◆ What to produce: In the records below, find every line that contains "three" and list it.

╭──

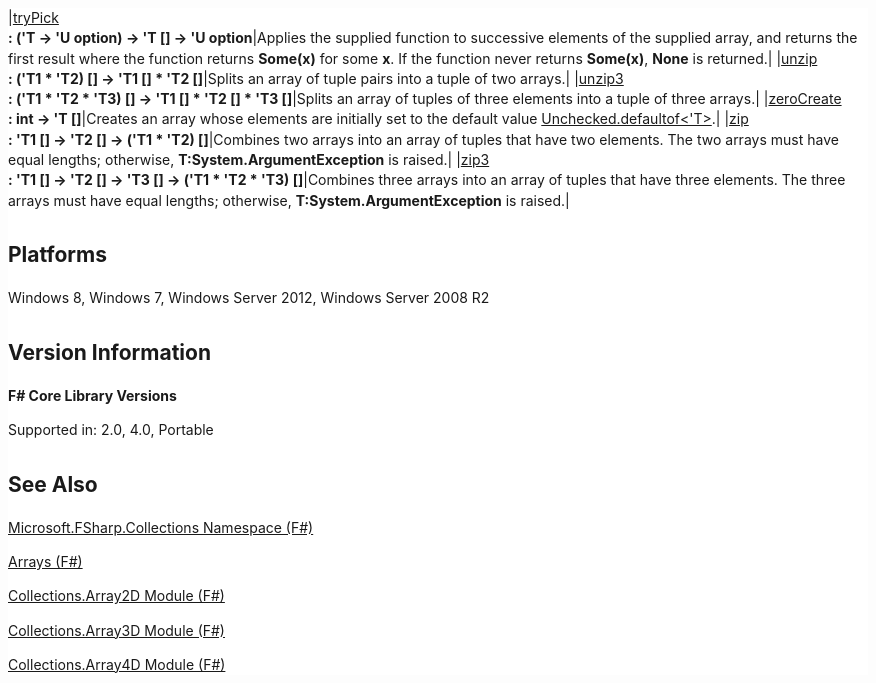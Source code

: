 |[tryPick](http://msdn.microsoft.com/en-us/library/72d45f85-037b-43a9-97fd-17239f72713e)<br />**: ('T -&gt; 'U option) -&gt; 'T [] -&gt; 'U option**|Applies the supplied function to successive elements of the supplied array, and returns the first result where the function returns **Some(x)** for some **x**. If the function never returns **Some(x)**, **None** is returned.|
|[unzip](http://msdn.microsoft.com/en-us/library/a529b47c-2e2b-4f79-ad44-c578432d2f48)<br />**: ('T1 &#42; 'T2) [] -&gt; 'T1 [] &#42; 'T2 []**|Splits an array of tuple pairs into a tuple of two arrays.|
|[unzip3](http://msdn.microsoft.com/en-us/library/bc3e6db0-f334-444f-8c30-813942880677)<br />**: ('T1 &#42; 'T2 &#42; 'T3) [] -&gt; 'T1 [] &#42; 'T2 [] &#42; 'T3 []**|Splits an array of tuples of three elements into a tuple of three arrays.|
|[zeroCreate](http://msdn.microsoft.com/en-us/library/fa5b8e7a-1b5b-411c-8622-b58d7a14d3b2)<br />**: int -&gt; 'T []**|Creates an array whose elements are initially set to the default value [Unchecked.defaultof&lt;'T&gt;](http://msdn.microsoft.com/en-us/library/9ff97f2a-1bd4-4f4c-afbe-5886a74ab977).|
|[zip](http://msdn.microsoft.com/en-us/library/23e086b8-b266-4db2-8b68-e88e6a8e2187)<br />**: 'T1 [] -&gt; 'T2 [] -&gt; ('T1 &#42; 'T2) []**|Combines two arrays into an array of tuples that have two elements. The two arrays must have equal lengths; otherwise, **T:System.ArgumentException** is raised.|
|[zip3](http://msdn.microsoft.com/en-us/library/1745744a-d2ca-4c3e-b825-3f15d9f4000d)<br />**: 'T1 [] -&gt; 'T2 [] -&gt; 'T3 [] -&gt; ('T1 &#42; 'T2 &#42; 'T3) []**|Combines three arrays into an array of tuples that have three elements. The three arrays must have equal lengths; otherwise, **T:System.ArgumentException** is raised.|

## Platforms
Windows 8, Windows 7, Windows Server 2012, Windows Server 2008 R2


## Version Information
**F# Core Library Versions**

Supported in: 2.0, 4.0, Portable


## See Also
[Microsoft.FSharp.Collections Namespace &#40;F&#35;&#41;](Microsoft.FSharp.Collections+Namespace+28%F%2329%.md)

[Arrays &#40;F&#35;&#41;](Arrays+28%F%2329%.md)

[Collections.Array2D Module &#40;F&#35;&#41;](Collections.Array2D+Module+28%F%2329%.md)

[Collections.Array3D Module &#40;F&#35;&#41;](Collections.Array3D+Module+28%F%2329%.md)

[Collections.Array4D Module &#40;F&#35;&#41;](Collections.Array4D+Module+28%F%2329%.md)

╰──

◆ Result:
|[unzip3](http://msdn.microsoft.com/en-us/library/bc3e6db0-f334-444f-8c30-813942880677)<br />**: ('T1 &#42; 'T2 &#42; 'T3) [] -&gt; 'T1 [] &#42; 'T2 [] &#42; 'T3 []**|Splits an array of tuples of three elements into a tuple of three arrays.|
|[zip3](http://msdn.microsoft.com/en-us/library/1745744a-d2ca-4c3e-b825-3f15d9f4000d)<br />**: 'T1 [] -&gt; 'T2 [] -&gt; 'T3 [] -&gt; ('T1 &#42; 'T2 &#42; 'T3) []**|Combines three arrays into an array of tuples that have three elements. The three arrays must have equal lengths; otherwise, **T:System.ArgumentException** is raised.|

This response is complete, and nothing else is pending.